Content starts
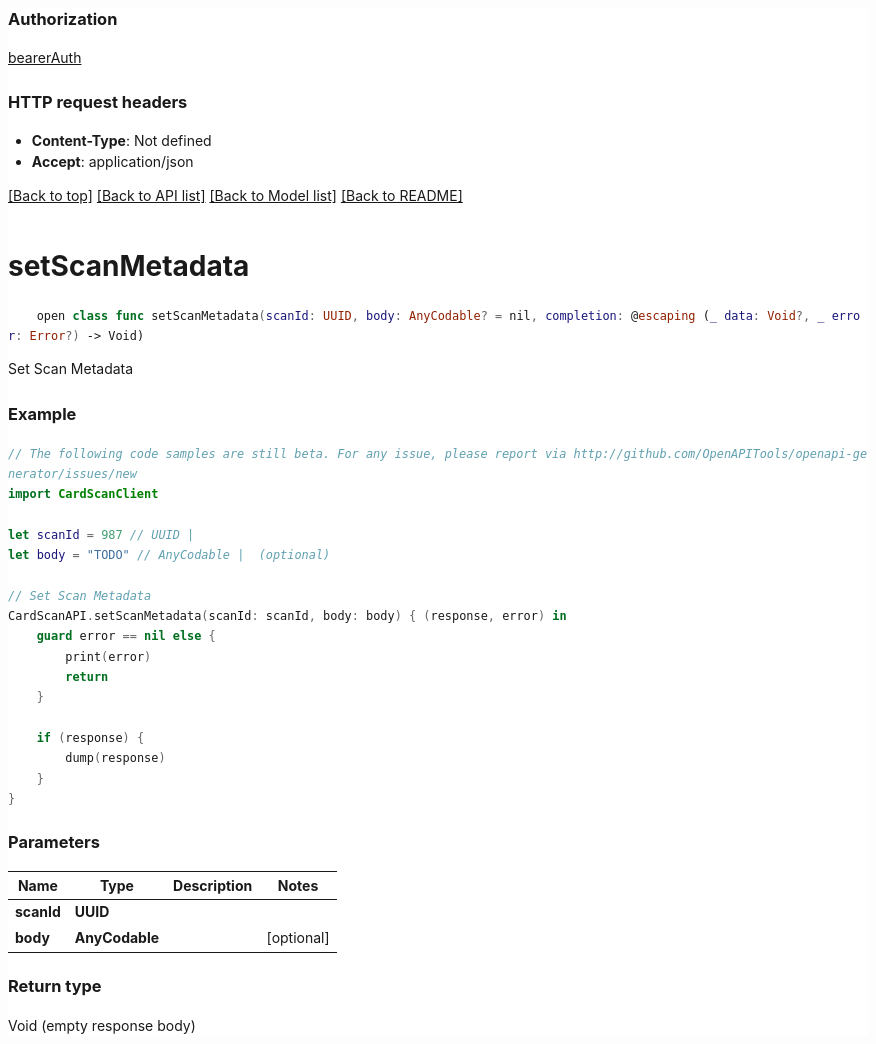 ### Authorization

[bearerAuth](../README.md#bearerAuth)

### HTTP request headers

 - **Content-Type**: Not defined
 - **Accept**: application/json

[[Back to top]](#) [[Back to API list]](../README.md#documentation-for-api-endpoints) [[Back to Model list]](../README.md#documentation-for-models) [[Back to README]](../README.md)

# **setScanMetadata**
```swift
    open class func setScanMetadata(scanId: UUID, body: AnyCodable? = nil, completion: @escaping (_ data: Void?, _ error: Error?) -> Void)
```

Set Scan Metadata

### Example
```swift
// The following code samples are still beta. For any issue, please report via http://github.com/OpenAPITools/openapi-generator/issues/new
import CardScanClient

let scanId = 987 // UUID | 
let body = "TODO" // AnyCodable |  (optional)

// Set Scan Metadata
CardScanAPI.setScanMetadata(scanId: scanId, body: body) { (response, error) in
    guard error == nil else {
        print(error)
        return
    }

    if (response) {
        dump(response)
    }
}
```

### Parameters

Name | Type | Description  | Notes
------------- | ------------- | ------------- | -------------
 **scanId** | **UUID** |  | 
 **body** | **AnyCodable** |  | [optional] 

### Return type

Void (empty response body)
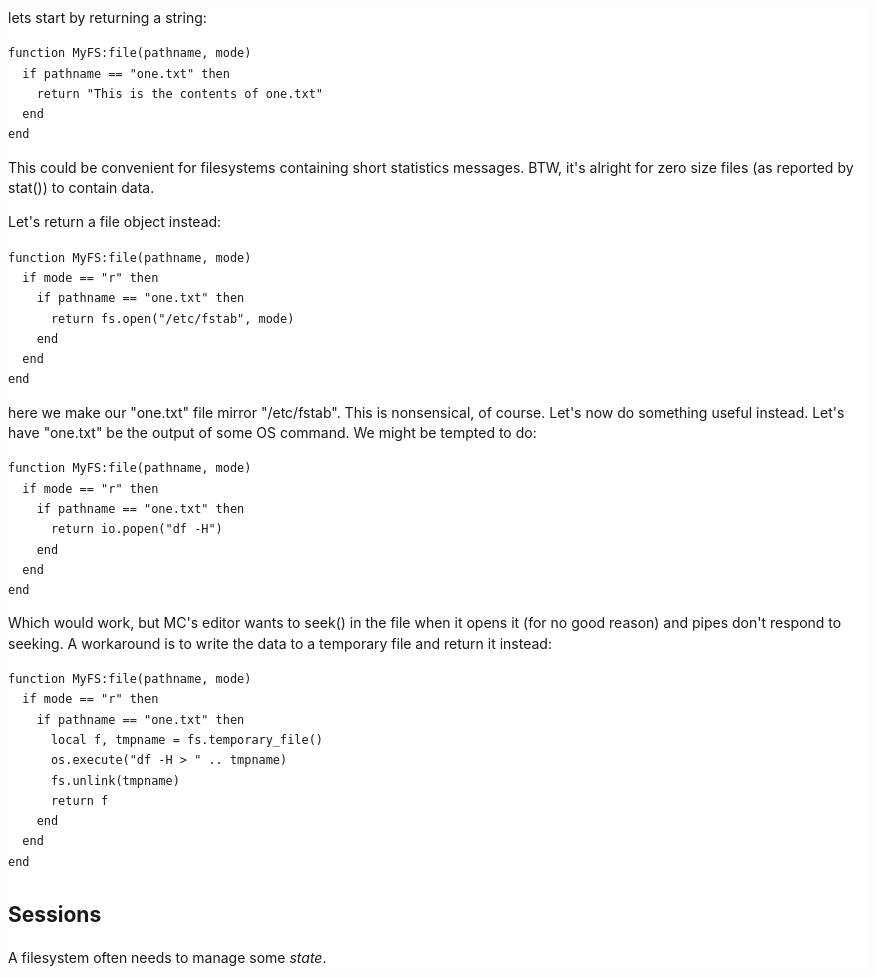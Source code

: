 lets start by returning a string:

    function MyFS:file(pathname, mode)
      if pathname == "one.txt" then
        return "This is the contents of one.txt"
      end
    end

This could be convenient for filesystems containing short statistics
messages. BTW, it's alright for zero size files (as reported by stat()) to
contain data.

Let's return a file object instead:

    function MyFS:file(pathname, mode)
      if mode == "r" then
        if pathname == "one.txt" then
          return fs.open("/etc/fstab", mode)
        end
      end
    end

here we make our "one.txt" file mirror "/etc/fstab". This is
nonsensical, of course. Let's now do something useful instead. Let's
have "one.txt" be the output of some OS command. We might be tempted to
do:

    function MyFS:file(pathname, mode)
      if mode == "r" then
        if pathname == "one.txt" then
          return io.popen("df -H")
        end
      end
    end

Which would work, but MC's editor wants to seek() in the file when it
opens it (for no good reason) and pipes don't respond to seeking. A
workaround is to write the data to a temporary file and return it
instead:

    function MyFS:file(pathname, mode)
      if mode == "r" then
        if pathname == "one.txt" then
          local f, tmpname = fs.temporary_file()
          os.execute("df -H > " .. tmpname)
          fs.unlink(tmpname)
          return f
        end
      end
    end

## Sessions

A filesystem often needs to manage some _state_.
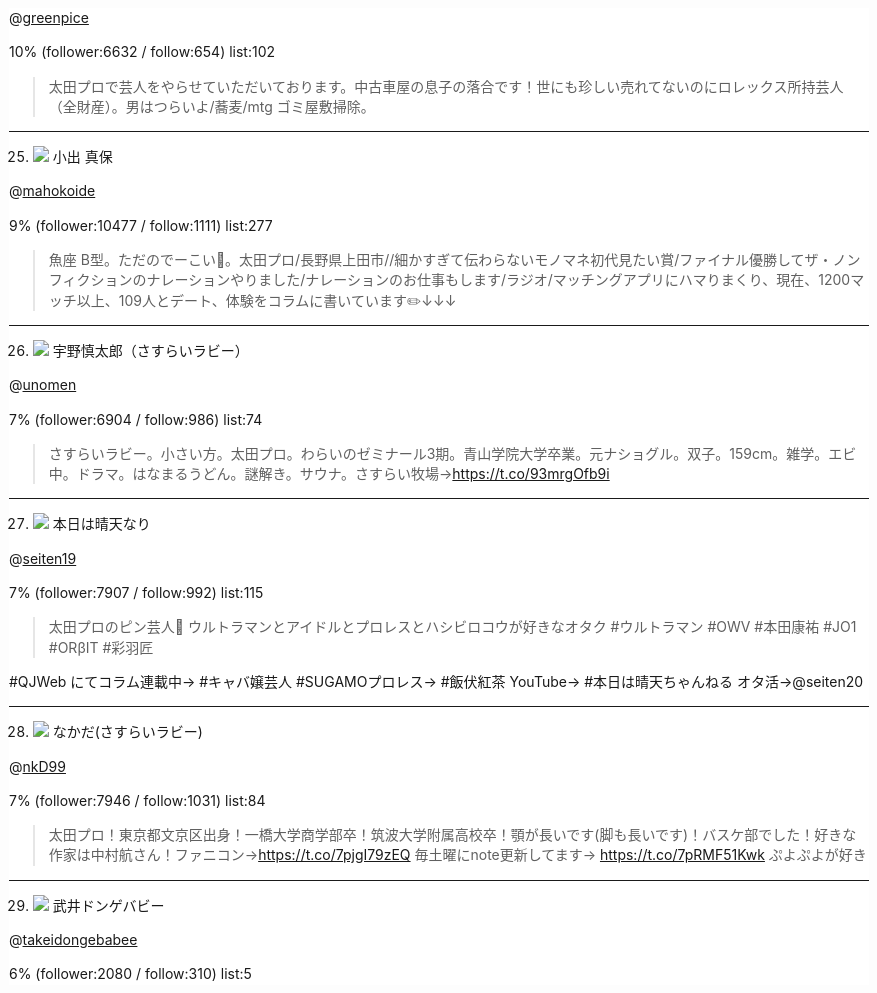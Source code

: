 @[greenpice](https://mobile.twitter.com/greenpice)

10% (follower:6632 / follow:654) list:102

> 太田プロで芸人をやらせていただいております。中古車屋の息子の落合です！世にも珍しい売れてないのにロレックス所持芸人（全財産）。男はつらいよ/蕎麦/mtg ゴミ屋敷掃除。

---
25. ![](https://pbs.twimg.com/profile_images/1533259552434507776/AtksdR_d_normal.jpg) 小出 真保

@[mahokoide](https://mobile.twitter.com/mahokoide)

9% (follower:10477 / follow:1111) list:277

> 魚座 B型。ただのでーこい🍠。太田プロ/長野県上田市//細かすぎて伝わらないモノマネ初代見たい賞/ファイナル優勝してザ・ノンフィクションのナレーションやりました/ナレーションのお仕事もします/ラジオ/マッチングアプリにハマりまくり、現在、1200マッチ以上、109人とデート、体験をコラムに書いています✏️↓↓↓

---
26. ![](https://pbs.twimg.com/profile_images/1177462683756425218/bkpC2o1T_normal.jpg) 宇野慎太郎（さすらいラビー）

@[unomen](https://mobile.twitter.com/unomen)

7% (follower:6904 / follow:986) list:74

> さすらいラビー。小さい方。太田プロ。わらいのゼミナール3期。青山学院大学卒業。元ナショグル。双子。159cm。雑学。エビ中。ドラマ。はなまるうどん。謎解き。サウナ。さすらい牧場→https://t.co/93mrgOfb9i

---
27. ![](https://pbs.twimg.com/profile_images/1507236409459224579/K2fciaQ0_normal.jpg) 本日は晴天なり

@[seiten19](https://mobile.twitter.com/seiten19)

7% (follower:7907 / follow:992) list:115

> 太田プロのピン芸人🍉
ウルトラマンとアイドルとプロレスとハシビロコウが好きなオタク
#ウルトラマン #OWV #本田康祐 #JO1 #ORβIT #彩羽匠

#QJWeb にてコラム連載中→ #キャバ嬢芸人
#SUGAMOプロレス→ #飯伏紅茶
YouTube→ #本日は晴天ちゃんねる
オタ活→@seiten20

---
28. ![](https://pbs.twimg.com/profile_images/1177766485986439168/Rl3Jfxce_normal.jpg) なかだ(さすらいラビー)

@[nkD99](https://mobile.twitter.com/nkD99)

7% (follower:7946 / follow:1031) list:84

> 太田プロ！東京都文京区出身！一橋大学商学部卒！筑波大学附属高校卒！顎が長いです(脚も長いです)！バスケ部でした！好きな作家は中村航さん！ファニコン→https://t.co/7pjgI79zEQ 毎土曜にnote更新してます→ https://t.co/7pRMF51Kwk  ぷよぷよが好き

---
29. ![](https://pbs.twimg.com/profile_images/1497825525988872195/hq5tvstn_normal.jpg) 武井ドンゲバビー

@[takeidongebabee](https://mobile.twitter.com/takeidongebabee)

6% (follower:2080 / follow:310) list:5
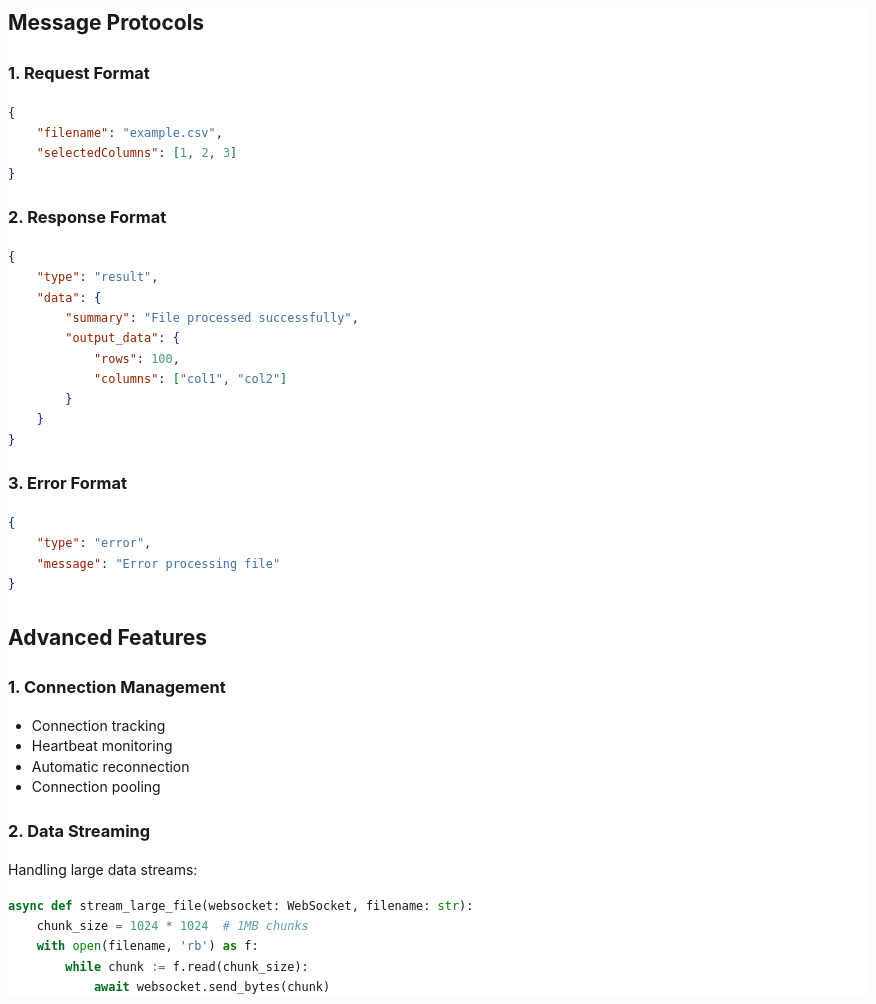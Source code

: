 ## Message Protocols

### 1. Request Format

```json
{
    "filename": "example.csv",
    "selectedColumns": [1, 2, 3]
}
```

### 2. Response Format

```json
{
    "type": "result",
    "data": {
        "summary": "File processed successfully",
        "output_data": {
            "rows": 100,
            "columns": ["col1", "col2"]
        }
    }
}
```

### 3. Error Format

```json
{
    "type": "error",
    "message": "Error processing file"
}
```

## Advanced Features

### 1. Connection Management

- Connection tracking
- Heartbeat monitoring
- Automatic reconnection
- Connection pooling

### 2. Data Streaming

Handling large data streams:

```python
async def stream_large_file(websocket: WebSocket, filename: str):
    chunk_size = 1024 * 1024  # 1MB chunks
    with open(filename, 'rb') as f:
        while chunk := f.read(chunk_size):
            await websocket.send_bytes(chunk)
```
Content ends
→ **Problem description**
Among the lines above, find those with the word "UUID" and list them.

→ **Expected output**
    open class func setScanMetadata(scanId: UUID, body: AnyCodable? = nil, completion: @escaping (_ data: Void?, _ error: Error?) -> Void)
let scanId = 987 // UUID | 
 **scanId** | **UUID** |  | 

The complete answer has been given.